## What you need to do
Copy the result of filtering the entries below for lines that include the string "Connes".

START Available data

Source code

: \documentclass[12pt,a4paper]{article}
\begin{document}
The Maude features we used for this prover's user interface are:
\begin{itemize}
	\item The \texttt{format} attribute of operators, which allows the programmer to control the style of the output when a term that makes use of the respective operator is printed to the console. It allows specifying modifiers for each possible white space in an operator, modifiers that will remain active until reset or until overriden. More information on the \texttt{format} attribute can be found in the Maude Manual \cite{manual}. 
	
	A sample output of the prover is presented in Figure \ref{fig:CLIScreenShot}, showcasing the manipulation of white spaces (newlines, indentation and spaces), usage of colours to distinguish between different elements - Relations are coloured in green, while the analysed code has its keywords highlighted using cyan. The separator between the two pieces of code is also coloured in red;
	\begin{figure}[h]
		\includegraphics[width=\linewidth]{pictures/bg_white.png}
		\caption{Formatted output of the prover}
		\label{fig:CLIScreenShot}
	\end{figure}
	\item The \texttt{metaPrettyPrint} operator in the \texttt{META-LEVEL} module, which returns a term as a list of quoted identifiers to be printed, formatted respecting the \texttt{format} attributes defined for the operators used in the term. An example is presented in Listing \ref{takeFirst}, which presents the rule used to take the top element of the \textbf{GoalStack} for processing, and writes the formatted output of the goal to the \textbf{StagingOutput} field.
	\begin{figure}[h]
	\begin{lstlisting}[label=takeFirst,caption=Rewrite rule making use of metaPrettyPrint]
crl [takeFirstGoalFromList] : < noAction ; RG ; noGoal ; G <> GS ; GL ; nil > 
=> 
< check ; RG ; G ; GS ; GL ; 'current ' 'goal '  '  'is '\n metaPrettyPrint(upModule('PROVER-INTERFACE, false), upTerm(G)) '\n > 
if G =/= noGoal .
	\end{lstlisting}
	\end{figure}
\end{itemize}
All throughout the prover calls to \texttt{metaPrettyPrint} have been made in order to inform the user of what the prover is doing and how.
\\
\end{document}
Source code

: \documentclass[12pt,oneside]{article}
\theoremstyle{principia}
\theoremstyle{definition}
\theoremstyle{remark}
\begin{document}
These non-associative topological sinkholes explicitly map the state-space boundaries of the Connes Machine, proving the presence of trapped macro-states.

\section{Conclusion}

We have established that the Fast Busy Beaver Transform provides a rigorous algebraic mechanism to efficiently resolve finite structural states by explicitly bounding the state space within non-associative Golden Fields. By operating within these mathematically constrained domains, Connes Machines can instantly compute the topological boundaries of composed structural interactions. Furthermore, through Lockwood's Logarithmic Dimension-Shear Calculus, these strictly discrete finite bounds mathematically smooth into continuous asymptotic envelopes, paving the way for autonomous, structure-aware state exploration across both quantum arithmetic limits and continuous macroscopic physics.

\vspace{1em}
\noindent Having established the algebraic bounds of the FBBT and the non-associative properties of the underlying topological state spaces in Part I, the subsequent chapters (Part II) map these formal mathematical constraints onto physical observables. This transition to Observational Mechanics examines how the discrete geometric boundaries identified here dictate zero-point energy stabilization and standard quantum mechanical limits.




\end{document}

END Available data

## Written answer
These non-associative topological sinkholes explicitly map the state-space boundaries of the Connes Machine, proving the presence of trapped macro-states.
We have established that the Fast Busy Beaver Transform provides a rigorous algebraic mechanism to efficiently resolve finite structural states by explicitly bounding the state space within non-associative Golden Fields. By operating within these mathematically constrained domains, Connes Machines can instantly compute the topological boundaries of composed structural interactions. Furthermore, through Lockwood's Logarithmic Dimension-Shear Calculus, these strictly discrete finite bounds mathematically smooth into continuous asymptotic envelopes, paving the way for autonomous, structure-aware state exploration across both quantum arithmetic limits and continuous macroscopic physics.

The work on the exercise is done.